● **Plain-text document sources**:
● ● ● ● ● ● ●

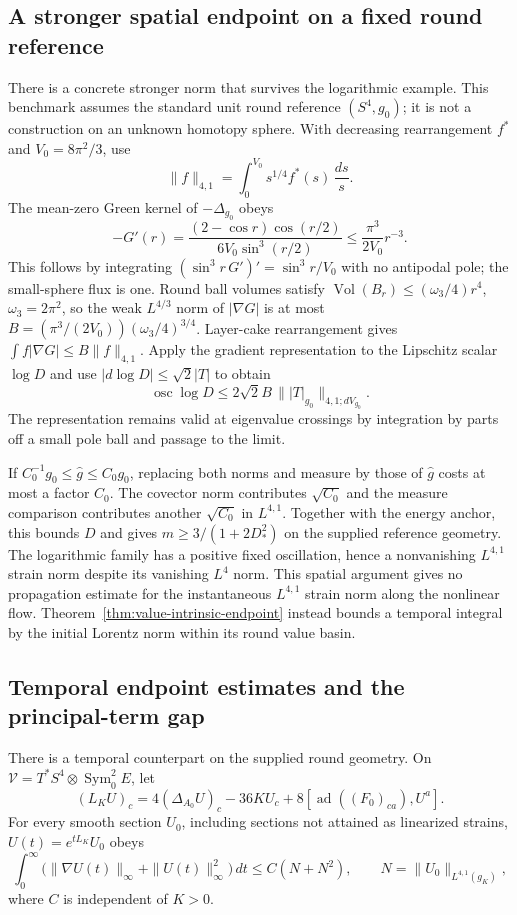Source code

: \documentclass[11pt]{article}
\numberwithin{equation}{section}
\theoremstyle{definition}
\theoremstyle{remark}
\DeclareMathOperator{\Vol}{Vol}
\begin{document}
\subsection{A stronger spatial endpoint on a fixed round reference}
\label{subsec:lorentz-benchmark}

There is a concrete stronger norm that survives the logarithmic example.
This benchmark assumes the standard unit round reference $(S^4,g_0)$;
it is not a construction on an unknown homotopy sphere. With decreasing
rearrangement $f^*$ and $V_0=8\pi^2/3$, use
\[
 \|f\|_{4,1}=\int_0^{V_0}s^{1/4}f^*(s)\,\frac{ds}{s}.
\]
The mean-zero Green kernel of $-\Delta_{g_0}$ obeys
\[
 -G'(r)=\frac{(2-\cos r)\cos(r/2)}{6V_0\sin^3(r/2)}
       \leq \frac{\pi^3}{2V_0}r^{-3}.
\]
This follows by integrating
$(\sin^3r\,G')'=\sin^3r/V_0$ with no antipodal pole;
the small-sphere flux is one. Round ball volumes satisfy
$\Vol(B_r)\leq(\omega_3/4)r^4$, $\omega_3=2\pi^2$, so
the weak $L^{4/3}$ norm of $|\nabla G|$ is at most
$B=(\pi^3/(2V_0))(\omega_3/4)^{3/4}$.
Layer-cake rearrangement gives
$\int f|\nabla G|\leq B\|f\|_{4,1}$.
Apply the gradient representation to the Lipschitz scalar $\log D$
and use $|d\log D|\leq\sqrt2|T|$ to obtain
\[
 \operatorname{osc}\log D\leq2\sqrt2 B\,\||T|_{g_0}\|_{4,1;dV_{g_0}}.
\]
The representation remains valid at eigenvalue crossings by integration
by parts off a small pole ball and passage to the limit.

If $C_0^{-1}g_0\leq\widehat g\leq C_0g_0$, replacing both norms and
measure by those of $\widehat g$ costs at most a factor $C_0$.
The covector norm contributes $\sqrt{C_0}$ and the measure comparison
contributes another $\sqrt{C_0}$ in $L^{4,1}$.
Together with the energy anchor, this bounds $D$ and gives
$m\geq3/(1+2D_*^2)$ on the supplied reference geometry.
The logarithmic family has a positive fixed oscillation, hence a
nonvanishing $L^{4,1}$ strain norm despite its vanishing $L^4$ norm.
This spatial argument gives no propagation estimate for the instantaneous
$L^{4,1}$ strain norm along the nonlinear flow.
Theorem~\ref{thm:value-intrinsic-endpoint} instead bounds a temporal
integral by the initial Lorentz norm within its round value basin.

\subsection{Temporal endpoint estimates and the principal-term gap}
\label{subsec:lorentz-heat}

There is a temporal counterpart on the supplied round geometry.
On $\mathcal V=T^*S^4\otimes\operatorname{Sym}^2_0E$, let
\[
 (L_K U)_c=4(\Delta_{A_0}U)_c-36KU_c
                  +8[\operatorname{ad}((F_0)_{ca}),U^a].
\]
For every smooth section $U_0$, including sections not attained as
linearized strains, $U(t)=e^{tL_K}U_0$ obeys
\begin{equation}\label{endpoint:round-heat}
 \int_0^\infty\bigl(\|\nabla U(t)\|_\infty+
                       \|U(t)\|_\infty^2\bigr)\,dt
 \le C(N+N^2),\qquad N=\|U_0\|_{L^{4,1}(g_K)},
\end{equation}
where $C$ is independent of $K>0$.
\end{document}
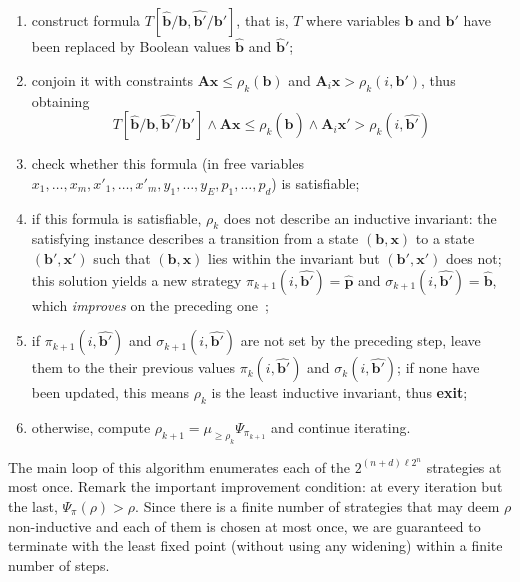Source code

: \documentclass{llncs}
\newcommand{\pponly}[1]{}
\newcommand{\instance}[1]{\hat{#1}}
\newcommand{\mat}[1]{{\boldsymbol #1}}
\renewcommand{\vec}[1]{{\boldsymbol #1}}
\begin{document}
\begin{enumerate}
\item construct formula
  $T[\instance{\vec{b}}/\vec{b},\instance{\vec{b}'}/\vec{b}']$, that
  is, $T$ where variables $\vec{b}$ and $\vec{b}'$ have been replaced
  by Boolean values $\instance{\vec{b}}$ and $\instance{\vec{b}}'$;
\item conjoin it with constraints $\mat{A}\vec{x} \leq
  \rho_k(\vec{b})$ and $\mat{A}_i\vec{x} > \rho_k(i,\vec{b}')$,
thus obtaining\pponly{\\[-4ex]}
\begin{equation}\label{for:invariant_violation}
  T[\instance{\vec{b}}/\vec{b},\instance{\vec{b}'}/\vec{b}'] \land \mat{A}\vec{x} \leq \rho_k(\instance{\vec{b}}) \land \mat{A}_i\vec{x}' > \rho_k(i,\instance{\vec{b}'})
\end{equation}
\item check whether this formula (in free variables
  $x_1,\dots,x_m,\allowbreak x'_1,\dots,x'_m,\allowbreak
  y_1,\dots,y_E, \allowbreak p_1,\dots,p_d$) is satisfiable;
\item if this formula is satisfiable, $\rho_k$ does not describe an
  inductive invariant: the satisfying instance describes a transition
  from a state $(\vec{b},\vec{x})$ to a state $(\vec{b}', \vec{x}')$
  such that $(\vec{b},\vec{x})$ lies within the invariant but
  $(\vec{b}',\vec{x}')$ does not; this solution yields a new strategy
  $\pi_{k+1}(i,\instance{\vec{b}'})=\instance{\vec{p}}$ and
  $\sigma_{k+1}(i,\instance{\vec{b}'})=\instance{\vec{b}}$, which
  \emph{improves} on the preceding
  one~\cite[\S6.3]{Gawlitza_Monniaux_LMCS12};
\item if $\pi_{k+1} (i,\instance{\vec{b}'})$ and
      $\sigma_{k+1} (i,\instance{\vec{b}'})$ are not set by the preceding
      step, leave them to the their previous values $\pi_k(i,\instance{\vec{b}'})$ and $\sigma_k(i,\instance{\vec{b}'})$; if none have been
      updated, this means $\rho_k$ is the least inductive invariant, thus
      \textbf{exit}; 
\item otherwise, compute $\rho_{k+1} = \mu_{\geq \rho_k} \Psi_{\pi_{k+1}}$ and continue iterating.
\end{enumerate}
The main loop of this algorithm enumerates each of the $2^{(n+d)\ell 2^n}$
strategies at most once.  Remark the important improvement condition:
at every iteration but the last, $\Psi_\pi(\rho) > \rho$. Since there
is a finite number of strategies that may deem $\rho$
non-inductive and each of them is chosen at most once, we are
guaranteed to terminate with the least fixed point (without using any
widening) within a finite number of steps.
\end{document}
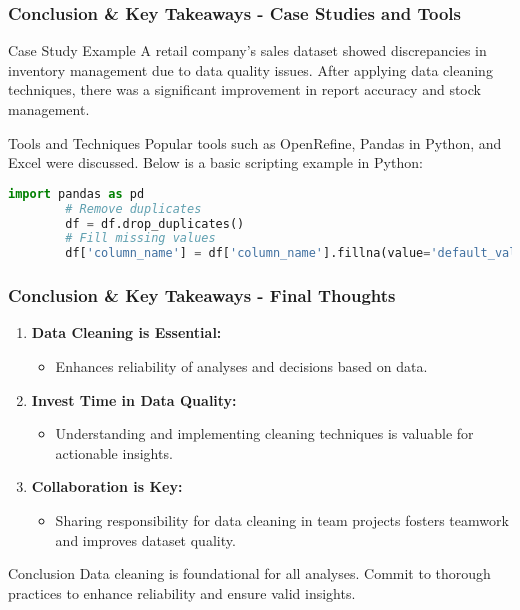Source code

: \documentclass[aspectratio=169]{beamer}
\begin{document}
\begin{frame}[fragile]
    \frametitle{Conclusion \& Key Takeaways - Case Studies and Tools}
    \begin{block}{Case Study Example}
        A retail company's sales dataset showed discrepancies in inventory management due to data quality issues. After applying data cleaning techniques, there was a significant improvement in report accuracy and stock management.
    \end{block}

    \begin{block}{Tools and Techniques}
        Popular tools such as OpenRefine, Pandas in Python, and Excel were discussed. Below is a basic scripting example in Python:
        \begin{lstlisting}[language=Python]
        import pandas as pd
        # Remove duplicates
        df = df.drop_duplicates()
        # Fill missing values
        df['column_name'] = df['column_name'].fillna(value='default_value')
        \end{lstlisting}
    \end{block}
\end{frame}

\begin{frame}[fragile]
    \frametitle{Conclusion \& Key Takeaways - Final Thoughts}
    \begin{enumerate}
        \item \textbf{Data Cleaning is Essential:} 
            \begin{itemize}
                \item Enhances reliability of analyses and decisions based on data.
            \end{itemize}
        \item \textbf{Invest Time in Data Quality:} 
            \begin{itemize}
                \item Understanding and implementing cleaning techniques is valuable for actionable insights.
            \end{itemize}
        \item \textbf{Collaboration is Key:} 
            \begin{itemize}
                \item Sharing responsibility for data cleaning in team projects fosters teamwork and improves dataset quality.
            \end{itemize}
    \end{enumerate}

    \begin{block}{Conclusion}
        Data cleaning is foundational for all analyses. Commit to thorough practices to enhance reliability and ensure valid insights.
    \end{block}
\end{frame}
\end{document}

● ● ● ● ● ● ●

Your job is to transcribe the records exactly and in full. Pictures are not part of the copy.

Source code

: \documentclass[11pt]{article}
\numberwithin{equation}{section}
\theoremstyle{definition}
\theoremstyle{remark}
\DeclareMathOperator{\Vol}{Vol}
\begin{document}
\subsection{A stronger spatial endpoint on a fixed round reference}
\label{subsec:lorentz-benchmark}

There is a concrete stronger norm that survives the logarithmic example.
This benchmark assumes the standard unit round reference $(S^4,g_0)$;
it is not a construction on an unknown homotopy sphere. With decreasing
rearrangement $f^*$ and $V_0=8\pi^2/3$, use
\[
 \|f\|_{4,1}=\int_0^{V_0}s^{1/4}f^*(s)\,\frac{ds}{s}.
\]
The mean-zero Green kernel of $-\Delta_{g_0}$ obeys
\[
 -G'(r)=\frac{(2-\cos r)\cos(r/2)}{6V_0\sin^3(r/2)}
       \leq \frac{\pi^3}{2V_0}r^{-3}.
\]
This follows by integrating
$(\sin^3r\,G')'=\sin^3r/V_0$ with no antipodal pole;
the small-sphere flux is one. Round ball volumes satisfy
$\Vol(B_r)\leq(\omega_3/4)r^4$, $\omega_3=2\pi^2$, so
the weak $L^{4/3}$ norm of $|\nabla G|$ is at most
$B=(\pi^3/(2V_0))(\omega_3/4)^{3/4}$.
Layer-cake rearrangement gives
$\int f|\nabla G|\leq B\|f\|_{4,1}$.
Apply the gradient representation to the Lipschitz scalar $\log D$
and use $|d\log D|\leq\sqrt2|T|$ to obtain
\[
 \operatorname{osc}\log D\leq2\sqrt2 B\,\||T|_{g_0}\|_{4,1;dV_{g_0}}.
\]
The representation remains valid at eigenvalue crossings by integration
by parts off a small pole ball and passage to the limit.

If $C_0^{-1}g_0\leq\widehat g\leq C_0g_0$, replacing both norms and
measure by those of $\widehat g$ costs at most a factor $C_0$.
The covector norm contributes $\sqrt{C_0}$ and the measure comparison
contributes another $\sqrt{C_0}$ in $L^{4,1}$.
Together with the energy anchor, this bounds $D$ and gives
$m\geq3/(1+2D_*^2)$ on the supplied reference geometry.
The logarithmic family has a positive fixed oscillation, hence a
nonvanishing $L^{4,1}$ strain norm despite its vanishing $L^4$ norm.
This spatial argument gives no propagation estimate for the instantaneous
$L^{4,1}$ strain norm along the nonlinear flow.
Theorem~\ref{thm:value-intrinsic-endpoint} instead bounds a temporal
integral by the initial Lorentz norm within its round value basin.

\subsection{Temporal endpoint estimates and the principal-term gap}
\label{subsec:lorentz-heat}

There is a temporal counterpart on the supplied round geometry.
On $\mathcal V=T^*S^4\otimes\operatorname{Sym}^2_0E$, let
\[
 (L_K U)_c=4(\Delta_{A_0}U)_c-36KU_c
                  +8[\operatorname{ad}((F_0)_{ca}),U^a].
\]
For every smooth section $U_0$, including sections not attained as
linearized strains, $U(t)=e^{tL_K}U_0$ obeys
\begin{equation}\label{endpoint:round-heat}
 \int_0^\infty\bigl(\|\nabla U(t)\|_\infty+
                       \|U(t)\|_\infty^2\bigr)\,dt
 \le C(N+N^2),\qquad N=\|U_0\|_{L^{4,1}(g_K)},
\end{equation}
where $C$ is independent of $K>0$.
\end{document}
Source code

: \documentclass{llncs}
\newcommand{\pponly}[1]{}
\newcommand{\instance}[1]{\hat{#1}}
\newcommand{\mat}[1]{{\boldsymbol #1}}
\renewcommand{\vec}[1]{{\boldsymbol #1}}
\begin{document}
\begin{enumerate}
\item construct formula
  $T[\instance{\vec{b}}/\vec{b},\instance{\vec{b}'}/\vec{b}']$, that
  is, $T$ where variables $\vec{b}$ and $\vec{b}'$ have been replaced
  by Boolean values $\instance{\vec{b}}$ and $\instance{\vec{b}}'$;
\item conjoin it with constraints $\mat{A}\vec{x} \leq
  \rho_k(\vec{b})$ and $\mat{A}_i\vec{x} > \rho_k(i,\vec{b}')$,
thus obtaining\pponly{\\[-4ex]}
\begin{equation}\label{for:invariant_violation}
  T[\instance{\vec{b}}/\vec{b},\instance{\vec{b}'}/\vec{b}'] \land \mat{A}\vec{x} \leq \rho_k(\instance{\vec{b}}) \land \mat{A}_i\vec{x}' > \rho_k(i,\instance{\vec{b}'})
\end{equation}
\item check whether this formula (in free variables
  $x_1,\dots,x_m,\allowbreak x'_1,\dots,x'_m,\allowbreak
  y_1,\dots,y_E, \allowbreak p_1,\dots,p_d$) is satisfiable;
\item if this formula is satisfiable, $\rho_k$ does not describe an
  inductive invariant: the satisfying instance describes a transition
  from a state $(\vec{b},\vec{x})$ to a state $(\vec{b}', \vec{x}')$
  such that $(\vec{b},\vec{x})$ lies within the invariant but
  $(\vec{b}',\vec{x}')$ does not; this solution yields a new strategy
  $\pi_{k+1}(i,\instance{\vec{b}'})=\instance{\vec{p}}$ and
  $\sigma_{k+1}(i,\instance{\vec{b}'})=\instance{\vec{b}}$, which
  \emph{improves} on the preceding
  one~\cite[\S6.3]{Gawlitza_Monniaux_LMCS12};
\item if $\pi_{k+1} (i,\instance{\vec{b}'})$ and
      $\sigma_{k+1} (i,\instance{\vec{b}'})$ are not set by the preceding
      step, leave them to the their previous values $\pi_k(i,\instance{\vec{b}'})$ and $\sigma_k(i,\instance{\vec{b}'})$; if none have been
      updated, this means $\rho_k$ is the least inductive invariant, thus
      \textbf{exit}; 
\item otherwise, compute $\rho_{k+1} = \mu_{\geq \rho_k} \Psi_{\pi_{k+1}}$ and continue iterating.
\end{enumerate}
The main loop of this algorithm enumerates each of the $2^{(n+d)\ell 2^n}$
strategies at most once.  Remark the important improvement condition:
at every iteration but the last, $\Psi_\pi(\rho) > \rho$. Since there
is a finite number of strategies that may deem $\rho$
non-inductive and each of them is chosen at most once, we are
guaranteed to terminate with the least fixed point (without using any
widening) within a finite number of steps.
\end{document}
Source code

: \documentclass[aspectratio=169]{beamer}
\begin{document}
\begin{frame}[fragile]
    \frametitle{Conclusion \& Key Takeaways - Case Studies and Tools}
    \begin{block}{Case Study Example}
        A retail company's sales dataset showed discrepancies in inventory management due to data quality issues. After applying data cleaning techniques, there was a significant improvement in report accuracy and stock management.
    \end{block}

    \begin{block}{Tools and Techniques}
        Popular tools such as OpenRefine, Pandas in Python, and Excel were discussed. Below is a basic scripting example in Python:
        \begin{lstlisting}[language=Python]
        import pandas as pd
        # Remove duplicates
        df = df.drop_duplicates()
        # Fill missing values
        df['column_name'] = df['column_name'].fillna(value='default_value')
        \end{lstlisting}
    \end{block}
\end{frame}

\begin{frame}[fragile]
    \frametitle{Conclusion \& Key Takeaways - Final Thoughts}
    \begin{enumerate}
        \item \textbf{Data Cleaning is Essential:} 
            \begin{itemize}
                \item Enhances reliability of analyses and decisions based on data.
            \end{itemize}
        \item \textbf{Invest Time in Data Quality:} 
            \begin{itemize}
                \item Understanding and implementing cleaning techniques is valuable for actionable insights.
            \end{itemize}
        \item \textbf{Collaboration is Key:} 
            \begin{itemize}
                \item Sharing responsibility for data cleaning in team projects fosters teamwork and improves dataset quality.
            \end{itemize}
    \end{enumerate}

    \begin{block}{Conclusion}
        Data cleaning is foundational for all analyses. Commit to thorough practices to enhance reliability and ensure valid insights.
    \end{block}
\end{frame}
\end{document}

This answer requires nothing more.